* **Exercise**: Which lines in the data below contain the word "hwndOwner"? Copy each of them.

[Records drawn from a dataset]
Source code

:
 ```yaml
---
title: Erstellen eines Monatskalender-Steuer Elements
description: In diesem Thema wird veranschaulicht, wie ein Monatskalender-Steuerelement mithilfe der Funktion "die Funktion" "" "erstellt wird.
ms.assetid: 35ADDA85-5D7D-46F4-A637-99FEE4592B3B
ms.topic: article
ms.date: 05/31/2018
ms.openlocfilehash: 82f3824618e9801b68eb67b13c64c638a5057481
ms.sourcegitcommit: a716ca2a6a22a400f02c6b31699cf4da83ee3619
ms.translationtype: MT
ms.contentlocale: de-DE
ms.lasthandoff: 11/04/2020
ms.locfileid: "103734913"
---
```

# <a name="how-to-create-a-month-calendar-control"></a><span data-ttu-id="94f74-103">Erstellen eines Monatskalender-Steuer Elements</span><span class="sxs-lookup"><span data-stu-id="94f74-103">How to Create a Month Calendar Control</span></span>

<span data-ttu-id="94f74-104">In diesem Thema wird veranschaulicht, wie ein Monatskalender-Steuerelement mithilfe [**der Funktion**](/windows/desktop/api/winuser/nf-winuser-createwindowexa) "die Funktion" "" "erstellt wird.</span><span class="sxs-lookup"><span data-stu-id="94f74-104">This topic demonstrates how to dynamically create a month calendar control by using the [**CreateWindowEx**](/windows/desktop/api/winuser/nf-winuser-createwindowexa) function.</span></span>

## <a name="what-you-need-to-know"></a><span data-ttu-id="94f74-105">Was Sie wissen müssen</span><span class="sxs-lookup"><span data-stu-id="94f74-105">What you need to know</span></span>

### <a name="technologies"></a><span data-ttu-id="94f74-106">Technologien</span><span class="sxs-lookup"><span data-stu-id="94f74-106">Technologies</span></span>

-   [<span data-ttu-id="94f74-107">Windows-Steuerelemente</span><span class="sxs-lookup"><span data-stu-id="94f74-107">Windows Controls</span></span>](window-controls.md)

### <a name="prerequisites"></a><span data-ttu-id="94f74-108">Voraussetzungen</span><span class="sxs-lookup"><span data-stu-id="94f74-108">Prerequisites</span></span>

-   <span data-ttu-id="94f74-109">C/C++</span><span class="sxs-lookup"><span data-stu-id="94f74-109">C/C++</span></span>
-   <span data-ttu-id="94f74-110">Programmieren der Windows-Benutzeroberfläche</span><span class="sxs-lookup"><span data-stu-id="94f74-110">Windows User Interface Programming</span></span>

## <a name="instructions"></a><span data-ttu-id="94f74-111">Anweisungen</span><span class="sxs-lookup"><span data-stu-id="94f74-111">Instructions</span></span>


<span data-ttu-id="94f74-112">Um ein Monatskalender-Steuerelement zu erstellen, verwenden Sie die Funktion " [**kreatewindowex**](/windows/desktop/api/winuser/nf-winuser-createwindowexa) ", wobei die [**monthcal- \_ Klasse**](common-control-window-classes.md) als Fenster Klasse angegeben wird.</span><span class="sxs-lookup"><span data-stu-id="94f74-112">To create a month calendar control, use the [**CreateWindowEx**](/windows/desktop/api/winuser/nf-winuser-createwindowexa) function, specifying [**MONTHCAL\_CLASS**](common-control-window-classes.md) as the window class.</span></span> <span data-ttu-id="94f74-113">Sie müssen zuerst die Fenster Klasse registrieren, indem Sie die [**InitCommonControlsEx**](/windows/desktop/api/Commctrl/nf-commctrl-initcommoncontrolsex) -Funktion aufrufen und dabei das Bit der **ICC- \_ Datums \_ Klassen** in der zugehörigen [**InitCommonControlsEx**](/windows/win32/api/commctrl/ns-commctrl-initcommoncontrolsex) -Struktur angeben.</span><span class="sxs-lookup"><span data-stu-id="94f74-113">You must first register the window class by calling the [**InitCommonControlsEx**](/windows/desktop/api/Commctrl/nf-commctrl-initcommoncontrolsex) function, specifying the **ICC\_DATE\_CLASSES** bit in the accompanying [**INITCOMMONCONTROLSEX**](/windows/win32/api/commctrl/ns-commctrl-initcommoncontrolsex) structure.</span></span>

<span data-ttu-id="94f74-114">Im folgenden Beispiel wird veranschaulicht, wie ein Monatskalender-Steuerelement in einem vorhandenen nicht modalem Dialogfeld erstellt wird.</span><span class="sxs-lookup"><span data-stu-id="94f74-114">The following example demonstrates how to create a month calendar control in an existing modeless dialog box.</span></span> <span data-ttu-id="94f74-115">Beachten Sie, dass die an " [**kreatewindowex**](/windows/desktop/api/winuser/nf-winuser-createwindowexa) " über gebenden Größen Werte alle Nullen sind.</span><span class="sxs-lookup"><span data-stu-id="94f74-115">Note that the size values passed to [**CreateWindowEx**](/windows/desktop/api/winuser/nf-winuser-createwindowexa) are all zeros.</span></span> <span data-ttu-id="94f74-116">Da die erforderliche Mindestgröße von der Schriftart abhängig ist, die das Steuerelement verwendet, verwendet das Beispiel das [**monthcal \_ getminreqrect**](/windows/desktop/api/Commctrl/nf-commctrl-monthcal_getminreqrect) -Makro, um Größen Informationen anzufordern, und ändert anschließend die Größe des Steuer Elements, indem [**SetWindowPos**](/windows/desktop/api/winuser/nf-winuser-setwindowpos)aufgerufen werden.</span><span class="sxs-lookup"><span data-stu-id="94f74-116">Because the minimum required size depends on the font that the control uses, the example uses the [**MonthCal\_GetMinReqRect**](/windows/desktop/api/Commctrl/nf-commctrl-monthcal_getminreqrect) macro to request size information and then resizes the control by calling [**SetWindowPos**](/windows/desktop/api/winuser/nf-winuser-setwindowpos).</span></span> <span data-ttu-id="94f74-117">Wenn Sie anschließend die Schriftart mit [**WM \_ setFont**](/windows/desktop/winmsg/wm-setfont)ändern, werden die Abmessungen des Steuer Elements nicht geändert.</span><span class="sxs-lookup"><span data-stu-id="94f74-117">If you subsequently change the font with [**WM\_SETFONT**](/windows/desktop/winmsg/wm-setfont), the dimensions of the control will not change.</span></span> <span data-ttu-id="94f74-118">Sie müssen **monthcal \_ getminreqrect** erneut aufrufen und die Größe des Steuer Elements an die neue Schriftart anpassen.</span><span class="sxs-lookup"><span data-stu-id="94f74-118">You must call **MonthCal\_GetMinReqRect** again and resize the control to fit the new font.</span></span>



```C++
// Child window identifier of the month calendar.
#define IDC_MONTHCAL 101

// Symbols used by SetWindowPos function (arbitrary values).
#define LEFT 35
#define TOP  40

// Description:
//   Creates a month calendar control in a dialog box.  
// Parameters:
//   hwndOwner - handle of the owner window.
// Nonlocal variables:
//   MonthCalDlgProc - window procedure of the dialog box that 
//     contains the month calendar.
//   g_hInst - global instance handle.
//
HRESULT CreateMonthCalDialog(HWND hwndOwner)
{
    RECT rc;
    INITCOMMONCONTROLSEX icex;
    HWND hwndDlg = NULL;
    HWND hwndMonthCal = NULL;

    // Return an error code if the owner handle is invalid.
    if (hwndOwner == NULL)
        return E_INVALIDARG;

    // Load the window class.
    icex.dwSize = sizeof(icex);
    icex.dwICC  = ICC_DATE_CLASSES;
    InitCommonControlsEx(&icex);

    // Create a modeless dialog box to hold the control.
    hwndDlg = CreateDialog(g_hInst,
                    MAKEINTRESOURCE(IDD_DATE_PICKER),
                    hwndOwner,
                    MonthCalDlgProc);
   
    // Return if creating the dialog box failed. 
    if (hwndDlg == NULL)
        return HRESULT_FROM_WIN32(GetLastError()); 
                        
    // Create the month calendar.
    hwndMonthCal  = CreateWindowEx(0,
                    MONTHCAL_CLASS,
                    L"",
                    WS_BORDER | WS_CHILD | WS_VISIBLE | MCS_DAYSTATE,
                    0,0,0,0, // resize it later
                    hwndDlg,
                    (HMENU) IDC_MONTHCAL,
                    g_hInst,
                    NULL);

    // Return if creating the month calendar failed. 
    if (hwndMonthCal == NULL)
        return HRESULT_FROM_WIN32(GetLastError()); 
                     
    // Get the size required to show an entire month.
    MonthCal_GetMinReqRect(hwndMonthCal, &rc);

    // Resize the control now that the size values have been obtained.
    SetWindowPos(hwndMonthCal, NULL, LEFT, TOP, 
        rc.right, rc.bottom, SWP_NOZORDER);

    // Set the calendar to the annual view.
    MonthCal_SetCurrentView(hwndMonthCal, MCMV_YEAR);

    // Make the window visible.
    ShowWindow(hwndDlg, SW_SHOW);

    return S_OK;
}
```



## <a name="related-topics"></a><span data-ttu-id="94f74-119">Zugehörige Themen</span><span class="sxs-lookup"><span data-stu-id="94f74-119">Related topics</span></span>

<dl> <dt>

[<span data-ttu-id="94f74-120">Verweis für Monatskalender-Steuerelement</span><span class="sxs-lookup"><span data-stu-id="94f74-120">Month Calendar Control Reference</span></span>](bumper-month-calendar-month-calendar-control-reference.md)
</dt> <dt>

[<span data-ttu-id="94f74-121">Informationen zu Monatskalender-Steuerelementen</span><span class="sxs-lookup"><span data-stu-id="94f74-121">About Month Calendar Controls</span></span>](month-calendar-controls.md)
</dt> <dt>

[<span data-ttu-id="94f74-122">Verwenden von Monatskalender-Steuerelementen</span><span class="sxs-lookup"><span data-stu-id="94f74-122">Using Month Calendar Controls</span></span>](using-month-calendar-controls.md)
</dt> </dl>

* **Result of this exercise**:
//   hwndOwner - handle of the owner window.
HRESULT CreateMonthCalDialog(HWND hwndOwner)
    if (hwndOwner == NULL)
                    hwndOwner,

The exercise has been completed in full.